We’re told the code reviews were shorter and less technical than employees expected. At around 1:30AM PT on Saturday, Musk tweeted that he was “just leaving” Twitter HQ, along with an image of a whiteboard that maps out how Twitter works. In a subreddit called “programmer humor,” the image received 35,000 upvotes, under the title “Twitter for dummies.”
One of the photos that Musk tweeted from the office appeared to be taken by a SpaceX engineer. In fact, Twitter still has roughly 100 engineers on loan from Musk’s other companies, we’re told.
As of Monday morning, Twitter had just over 2,700 full-time employees.
III. The shrinking sales team
The loyalty-oath purge was followed by a second, more targeted set of cuts.
On Sunday, we’re told that Musk held two meetings with the global sales team to discuss the company’s ad products, his past votes for Joe Biden and Barack Obama, and the Trump poll, among other issues.
Musk was joined by Chris Riedy, who now appears to be leading sales. (We broke the news that Robin Wheeler, the former sales leader who Musk had urged to stay when she attempted to resign last week, was fired on Friday.)
Employees who were there complained about Musk’s rambling responses, and his decision not to answer the questions that they were posting in Slack.

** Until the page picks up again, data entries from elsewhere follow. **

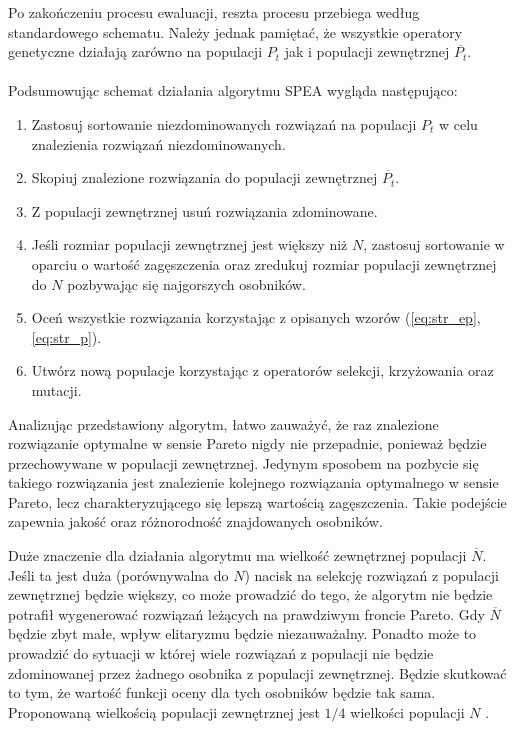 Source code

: \documentclass[twoside]{iisthesis}
\begin{document}
Po zakończeniu procesu ewaluacji, reszta procesu przebiega według standardowego schematu. Należy jednak pamiętać, że wszystkie operatory genetyczne działają zarówno na populacji $P_{t}$ jak i populacji zewnętrznej $\overline{P_{t}}$.\\\\
Podsumowując schemat działania algorytmu SPEA wygląda następująco:\\
\begin{enumerate}
	\item Zastosuj sortowanie niezdominowanych rozwiązań na populacji $P_{t}$ w celu znalezienia rozwiązań niezdominowanych.
	\item Skopiuj znalezione rozwiązania do populacji zewnętrznej $\overline{P_{t}}$.
	\item Z populacji zewnętrznej usuń rozwiązania zdominowane.
	\item Jeśli rozmiar populacji zewnętrznej jest większy niż $N$, zastosuj sortowanie w oparciu o wartość zagęszczenia oraz zredukuj rozmiar populacji zewnętrznej do $N$ pozbywając się najgorszych osobników.
	\item Oceń wszystkie rozwiązania korzystając z opisanych wzorów (\ref{eq:str_ep}, \ref{eq:str_p}).
	\item Utwórz nową populacje korzystając z operatorów selekcji, krzyżowania oraz mutacji.\\
\end{enumerate}

Analizując przedstawiony algorytm, łatwo zauważyć, że raz znalezione rozwiązanie optymalne w sensie Pareto nigdy nie przepadnie, ponieważ będzie przechowywane w populacji zewnętrznej. Jedynym sposobem na pozbycie się takiego rozwiązania jest znalezienie kolejnego rozwiązania optymalnego w sensie Pareto, lecz charakteryzującego się lepszą wartością zagęszczenia. Takie podejście zapewnia jakość oraz różnorodność znajdowanych osobników.

Duże znaczenie dla działania algorytmu ma wielkość zewnętrznej populacji $\overline{N}$. Jeśli ta jest duża (porównywalna do $N$)  nacisk na selekcję rozwiązań z populacji zewnętrznej będzie większy, co może prowadzić do tego, że algorytm nie będzie potrafił wygenerować rozwiązań leżących na prawdziwym froncie Pareto. Gdy $\overline{N}$ będzie zbyt małe, wpływ elitaryzmu będzie niezauważalny. Ponadto może to prowadzić do sytuacji w której wiele rozwiązań z populacji nie będzie zdominowanej przez żadnego osobnika z populacji zewnętrznej. Będzie skutkować to tym, że wartość funkcji oceny dla tych osobników będzie tak sama. Proponowaną wielkością populacji zewnętrznej jest $1/4$ wielkości populacji $N$ \cite{book}.
\end{document}
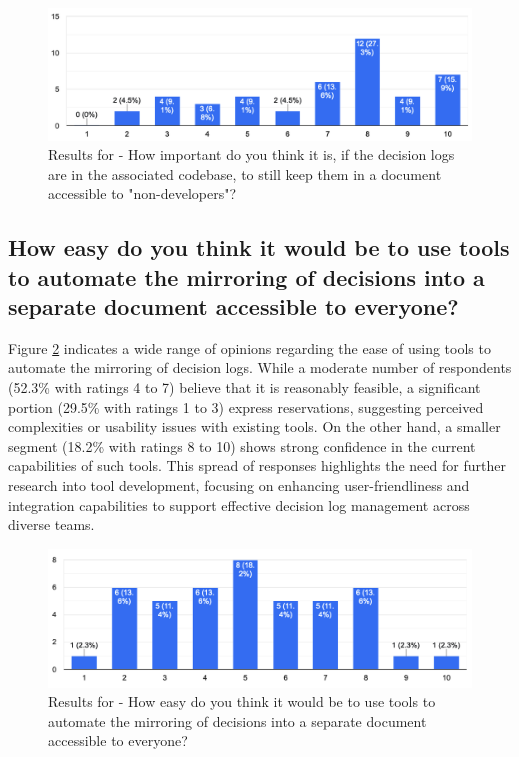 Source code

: \begin{figure}[h!]
\centering
\includegraphics[width=\linewidth]{Images/Survey/decisions_4.png}
\caption{Results for - How important do you think it is, if the decision logs are in the associated codebase, to still keep them in a document accessible to "non-developers"?}
\label{fig:results:decisions:4}
\end{figure}

\pagebreak


\subsection*{How easy do you think it would be to use tools to automate the mirroring of decisions into a separate document accessible to everyone?}
Figure \ref{fig:results:decisions:5} indicates a wide range of opinions regarding the ease of using tools to automate the mirroring of decision logs. While a moderate number of respondents (52.3\% with ratings 4 to 7) believe that it is reasonably feasible, a significant portion (29.5\% with ratings 1 to 3) express reservations, suggesting perceived complexities or usability issues with existing tools. On the other hand, a smaller segment (18.2\% with ratings 8 to 10) shows strong confidence in the current capabilities of such tools. This spread of responses highlights the need for further research into tool development, focusing on enhancing user-friendliness and integration capabilities to support effective decision log management across diverse teams.

\begin{figure}[h!]
\centering
\includegraphics[width=\linewidth]{Images/Survey/decisions_5.png}
\caption{Results for - How easy do you think it would be to use tools to automate the mirroring of decisions into a separate document accessible to everyone?}
\label{fig:results:decisions:5}
\end{figure}

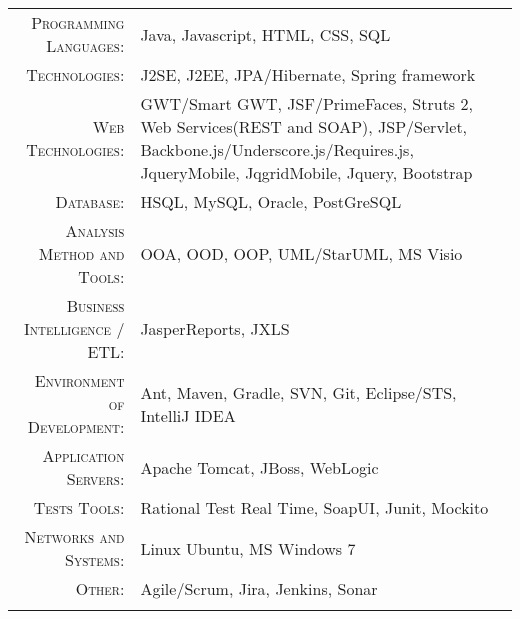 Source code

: %
%
%

\renewcommand{\arraystretch}{1.1}

	\begin{tabular}{>{}r>{}p{13cm}} 
\textsc{Programming Languages:}  	 &   Java,  Javascript, HTML, CSS, SQL\\ 
\textsc{Technologies:}  		&   J2SE, J2EE,  JPA/Hibernate, Spring framework\\ 
\textsc{Web Technologies:}  		 &   GWT/Smart GWT,  JSF/PrimeFaces, Struts 2, Web Services(REST and SOAP), JSP/Servlet, Backbone.js/Underscore.js/Requires.js, JqueryMobile, JqgridMobile, Jquery, Bootstrap\\ 
\textsc{Database:}  		&   HSQL,  MySQL, Oracle, PostGreSQL\\ 
\textsc{Analysis Method and Tools:}  		&   OOA,  OOD, OOP, UML/StarUML, MS Visio\\ 
\textsc{Business Intelligence / ETL:}               	&   JasperReports, JXLS\\ 
\textsc{Environment of Development:}                  &   Ant, Maven, Gradle, SVN, Git, Eclipse/STS, IntelliJ IDEA\\ 
\textsc{Application Servers:}	  		&   Apache Tomcat, JBoss, WebLogic\\
\textsc{Tests Tools:}	  		&   Rational Test Real Time, SoapUI, Junit, Mockito\\
\textsc{Networks and Systems:}	  		&   Linux Ubuntu, MS Windows 7\\
\textsc{Other:}	  		&   Agile/Scrum, Jira, Jenkins, Sonar\\
\newline
    \end{tabular}
     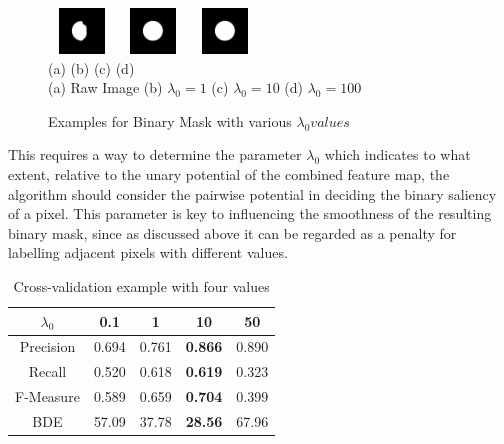 \documentclass[10pt,twocolumn,letterpaper]{article}
\newcommand{\hs}{\hspace{0.58in}}
\newcommand{\BOLD}{\textbf}
\begin{document}
\begin{figure}[t]
\begin{center}
    \includegraphics[width=0.7in,height=0.48in]{./Figures/Lambda/5_154_154732_2.jpg}
    \includegraphics[width=0.7in,height=0.48in]{./Figures/Lambda/5_154_154732_3.jpg} 
    \includegraphics[width=0.7in,height=0.48in]{./Figures/Lambda/5_154_154732_4.jpg} \\
    \footnotesize \hspace{0.1cm} (a) \hs (b) \hs  (c) \hs (d) \\
    \footnotesize  (a) Raw Image (b) $\lambda_0 = 1$  (c) $\lambda_0 = 10$ (d) $\lambda_0 =100$ \\
     \caption{Examples for Binary Mask with various $\lambda_0 values$}
\end{center}
\end{figure}


This requires a way to determine the parameter $\lambda_0$ which indicates to what extent, relative to the unary potential of the combined feature map, the algorithm should consider the pairwise potential in deciding the binary saliency of a pixel.  This parameter is key to influencing the smoothness of the resulting binary mask, since as discussed above it can be regarded as a penalty for labelling adjacent pixels with different values.

\begin{table}[h]
\begin{center}
\begin{tabular}{|c||c|c|c|c|}
    \hline
    $\lambda_0$ & 0.1 & 1   & \BOLD{10} & 50 \\ \hline
    Precision   & 0.694 & 0.761 & \BOLD{0.866} & 0.890 \\
    Recall      & 0.520 & 0.618 & \BOLD{0.619} & 0.323 \\
    F-Measure   & 0.589 & 0.659 & \BOLD{0.704} & 0.399 \\
    BDE         & 57.09 & 37.78 & \BOLD{28.56} & 67.96 \\ \hline
\end{tabular}

\caption{Cross-validation example with four values}
\end{center}
\end{table}
\end{document}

One question: would there be any more layoffs?
In fact, there would be. We also broke the news that a fresh wave of layoffs hit the sales team on Monday morning, with account managers and client partners among those affected. Some employees speculated that Wheeler was fired because she refused to submit her team’s names for additional cuts.
During one Sunday meeting, Musk explained the concept of native advertising to the team, according to one person who was there, despite the fact that the employees were already well aware of the format. He said that the company’s ads should “look like tweets,” one employee said, despite the fact that the company’s ads already are tweets.
IV. Uncertainty
In early December, a number of Twitter’s security certificates are set to expire — particularly those that power various back-end functions of the site. (“Certs,” as they are usually called, serve to reassure users that the website they are visiting is authentic. Without proper certs, a modern web browser will refuse to establish the connection or warn users not to visit the site). Failure to renew these certs could make Twitter inaccessible for most users for some period of time.
We’re told by some members of Twitter’s engineering team that the people responsible for renewing these certs have largely resigned — raising concerns that Twitter’s site could go down without the people on hand to bring it back. Others have told us that the renewal process is largely automated, and such a failure is highly unlikely. But the issue keeps coming up in conversations we have with current and former employees.
In the meantime, the company has been slow to deactivate the accounts of Twitter employees who have resigned or been laid off. But at least one key bot has been shut down, we’re told: the “on call” Slack bot, which alerts people who are on duty for responding to technical emergencies on the site, such as outages.
As of Monday evening, the “on call” bot has not been restored.